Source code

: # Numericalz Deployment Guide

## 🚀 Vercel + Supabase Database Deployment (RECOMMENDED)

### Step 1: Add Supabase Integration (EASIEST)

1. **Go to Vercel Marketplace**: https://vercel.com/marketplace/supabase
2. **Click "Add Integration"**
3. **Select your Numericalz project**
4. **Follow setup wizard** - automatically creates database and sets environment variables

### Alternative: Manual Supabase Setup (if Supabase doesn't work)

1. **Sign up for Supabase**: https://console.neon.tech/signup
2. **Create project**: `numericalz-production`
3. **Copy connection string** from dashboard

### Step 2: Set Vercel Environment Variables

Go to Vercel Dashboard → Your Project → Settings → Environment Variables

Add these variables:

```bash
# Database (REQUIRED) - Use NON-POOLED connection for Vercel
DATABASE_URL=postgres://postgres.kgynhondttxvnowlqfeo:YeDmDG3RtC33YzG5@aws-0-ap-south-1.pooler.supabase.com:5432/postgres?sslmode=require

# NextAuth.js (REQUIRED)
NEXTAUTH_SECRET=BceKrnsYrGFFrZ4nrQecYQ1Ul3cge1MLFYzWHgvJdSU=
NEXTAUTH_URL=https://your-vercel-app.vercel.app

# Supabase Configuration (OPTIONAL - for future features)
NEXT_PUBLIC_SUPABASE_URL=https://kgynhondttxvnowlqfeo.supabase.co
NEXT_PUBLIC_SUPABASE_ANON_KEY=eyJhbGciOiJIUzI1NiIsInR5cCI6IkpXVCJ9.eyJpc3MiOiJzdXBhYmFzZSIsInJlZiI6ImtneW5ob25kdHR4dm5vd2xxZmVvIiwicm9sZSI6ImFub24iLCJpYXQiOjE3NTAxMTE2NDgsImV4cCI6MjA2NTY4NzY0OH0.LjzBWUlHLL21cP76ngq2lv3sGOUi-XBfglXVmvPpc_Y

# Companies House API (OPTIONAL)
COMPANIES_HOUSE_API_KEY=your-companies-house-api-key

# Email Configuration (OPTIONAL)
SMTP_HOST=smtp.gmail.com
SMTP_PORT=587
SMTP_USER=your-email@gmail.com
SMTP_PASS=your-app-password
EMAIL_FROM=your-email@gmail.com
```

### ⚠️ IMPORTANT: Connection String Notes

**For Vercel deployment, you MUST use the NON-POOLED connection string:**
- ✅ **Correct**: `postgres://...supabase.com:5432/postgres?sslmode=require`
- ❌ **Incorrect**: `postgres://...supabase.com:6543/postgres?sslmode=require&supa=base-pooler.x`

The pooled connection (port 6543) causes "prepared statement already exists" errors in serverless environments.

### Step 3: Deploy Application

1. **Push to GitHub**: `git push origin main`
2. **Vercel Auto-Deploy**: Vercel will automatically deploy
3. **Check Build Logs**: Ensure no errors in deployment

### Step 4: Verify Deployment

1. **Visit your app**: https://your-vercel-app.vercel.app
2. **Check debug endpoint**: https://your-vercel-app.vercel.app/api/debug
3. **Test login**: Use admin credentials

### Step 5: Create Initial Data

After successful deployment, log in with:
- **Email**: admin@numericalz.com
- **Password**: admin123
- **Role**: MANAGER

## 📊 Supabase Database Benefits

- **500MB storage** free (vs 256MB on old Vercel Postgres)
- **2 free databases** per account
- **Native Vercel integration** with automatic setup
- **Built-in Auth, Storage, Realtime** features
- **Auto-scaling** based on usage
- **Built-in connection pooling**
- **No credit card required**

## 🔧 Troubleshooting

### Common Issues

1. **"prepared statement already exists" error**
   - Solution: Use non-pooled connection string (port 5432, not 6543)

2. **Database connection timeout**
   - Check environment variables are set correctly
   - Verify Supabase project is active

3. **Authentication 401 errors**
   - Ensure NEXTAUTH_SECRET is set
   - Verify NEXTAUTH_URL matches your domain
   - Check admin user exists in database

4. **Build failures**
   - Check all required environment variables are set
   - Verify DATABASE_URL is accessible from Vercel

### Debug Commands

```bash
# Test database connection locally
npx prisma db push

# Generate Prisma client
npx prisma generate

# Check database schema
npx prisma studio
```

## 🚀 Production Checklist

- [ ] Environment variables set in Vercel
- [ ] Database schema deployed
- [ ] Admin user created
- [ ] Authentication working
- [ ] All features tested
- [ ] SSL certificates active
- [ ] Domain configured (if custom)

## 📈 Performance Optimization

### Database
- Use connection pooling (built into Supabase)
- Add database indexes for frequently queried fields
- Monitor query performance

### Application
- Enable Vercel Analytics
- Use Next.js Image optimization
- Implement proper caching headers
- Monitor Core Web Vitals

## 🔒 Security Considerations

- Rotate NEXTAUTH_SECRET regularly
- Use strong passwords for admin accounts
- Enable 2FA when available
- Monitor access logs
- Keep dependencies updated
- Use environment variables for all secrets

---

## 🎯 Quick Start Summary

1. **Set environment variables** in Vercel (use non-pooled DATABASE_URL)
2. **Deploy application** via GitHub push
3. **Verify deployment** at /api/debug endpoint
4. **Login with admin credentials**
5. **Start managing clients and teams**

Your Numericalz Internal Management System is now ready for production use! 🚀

▶ **TASK TO COMPLETE**: Copy every entry above word for word.

▶ **FINAL ANSWER**:
Source code

: # Numericalz Deployment Guide

## 🚀 Vercel + Supabase Database Deployment (RECOMMENDED)

### Step 1: Add Supabase Integration (EASIEST)

1. **Go to Vercel Marketplace**: https://vercel.com/marketplace/supabase
2. **Click "Add Integration"**
3. **Select your Numericalz project**
4. **Follow setup wizard** - automatically creates database and sets environment variables

### Alternative: Manual Supabase Setup (if Supabase doesn't work)

1. **Sign up for Supabase**: https://console.neon.tech/signup
2. **Create project**: `numericalz-production`
3. **Copy connection string** from dashboard

### Step 2: Set Vercel Environment Variables

Go to Vercel Dashboard → Your Project → Settings → Environment Variables

Add these variables:

```bash
# Database (REQUIRED) - Use NON-POOLED connection for Vercel
DATABASE_URL=postgres://postgres.kgynhondttxvnowlqfeo:YeDmDG3RtC33YzG5@aws-0-ap-south-1.pooler.supabase.com:5432/postgres?sslmode=require

# NextAuth.js (REQUIRED)
NEXTAUTH_SECRET=BceKrnsYrGFFrZ4nrQecYQ1Ul3cge1MLFYzWHgvJdSU=
NEXTAUTH_URL=https://your-vercel-app.vercel.app

# Supabase Configuration (OPTIONAL - for future features)
NEXT_PUBLIC_SUPABASE_URL=https://kgynhondttxvnowlqfeo.supabase.co
NEXT_PUBLIC_SUPABASE_ANON_KEY=eyJhbGciOiJIUzI1NiIsInR5cCI6IkpXVCJ9.eyJpc3MiOiJzdXBhYmFzZSIsInJlZiI6ImtneW5ob25kdHR4dm5vd2xxZmVvIiwicm9sZSI6ImFub24iLCJpYXQiOjE3NTAxMTE2NDgsImV4cCI6MjA2NTY4NzY0OH0.LjzBWUlHLL21cP76ngq2lv3sGOUi-XBfglXVmvPpc_Y

# Companies House API (OPTIONAL)
COMPANIES_HOUSE_API_KEY=your-companies-house-api-key

# Email Configuration (OPTIONAL)
SMTP_HOST=smtp.gmail.com
SMTP_PORT=587
SMTP_USER=your-email@gmail.com
SMTP_PASS=your-app-password
EMAIL_FROM=your-email@gmail.com
```

### ⚠️ IMPORTANT: Connection String Notes

**For Vercel deployment, you MUST use the NON-POOLED connection string:**
- ✅ **Correct**: `postgres://...supabase.com:5432/postgres?sslmode=require`
- ❌ **Incorrect**: `postgres://...supabase.com:6543/postgres?sslmode=require&supa=base-pooler.x`

The pooled connection (port 6543) causes "prepared statement already exists" errors in serverless environments.

### Step 3: Deploy Application

1. **Push to GitHub**: `git push origin main`
2. **Vercel Auto-Deploy**: Vercel will automatically deploy
3. **Check Build Logs**: Ensure no errors in deployment

### Step 4: Verify Deployment

1. **Visit your app**: https://your-vercel-app.vercel.app
2. **Check debug endpoint**: https://your-vercel-app.vercel.app/api/debug
3. **Test login**: Use admin credentials

### Step 5: Create Initial Data

After successful deployment, log in with:
- **Email**: admin@numericalz.com
- **Password**: admin123
- **Role**: MANAGER

## 📊 Supabase Database Benefits

- **500MB storage** free (vs 256MB on old Vercel Postgres)
- **2 free databases** per account
- **Native Vercel integration** with automatic setup
- **Built-in Auth, Storage, Realtime** features
- **Auto-scaling** based on usage
- **Built-in connection pooling**
- **No credit card required**

## 🔧 Troubleshooting

### Common Issues

1. **"prepared statement already exists" error**
   - Solution: Use non-pooled connection string (port 5432, not 6543)

2. **Database connection timeout**
   - Check environment variables are set correctly
   - Verify Supabase project is active

3. **Authentication 401 errors**
   - Ensure NEXTAUTH_SECRET is set
   - Verify NEXTAUTH_URL matches your domain
   - Check admin user exists in database

4. **Build failures**
   - Check all required environment variables are set
   - Verify DATABASE_URL is accessible from Vercel

### Debug Commands

```bash
# Test database connection locally
npx prisma db push

# Generate Prisma client
npx prisma generate

# Check database schema
npx prisma studio
```

## 🚀 Production Checklist

- [ ] Environment variables set in Vercel
- [ ] Database schema deployed
- [ ] Admin user created
- [ ] Authentication working
- [ ] All features tested
- [ ] SSL certificates active
- [ ] Domain configured (if custom)

## 📈 Performance Optimization

### Database
- Use connection pooling (built into Supabase)
- Add database indexes for frequently queried fields
- Monitor query performance

### Application
- Enable Vercel Analytics
- Use Next.js Image optimization
- Implement proper caching headers
- Monitor Core Web Vitals

## 🔒 Security Considerations

- Rotate NEXTAUTH_SECRET regularly
- Use strong passwords for admin accounts
- Enable 2FA when available
- Monitor access logs
- Keep dependencies updated
- Use environment variables for all secrets

---

## 🎯 Quick Start Summary

1. **Set environment variables** in Vercel (use non-pooled DATABASE_URL)
2. **Deploy application** via GitHub push
3. **Verify deployment** at /api/debug endpoint
4. **Login with admin credentials**
5. **Start managing clients and teams**

Your Numericalz Internal Management System is now ready for production use! 🚀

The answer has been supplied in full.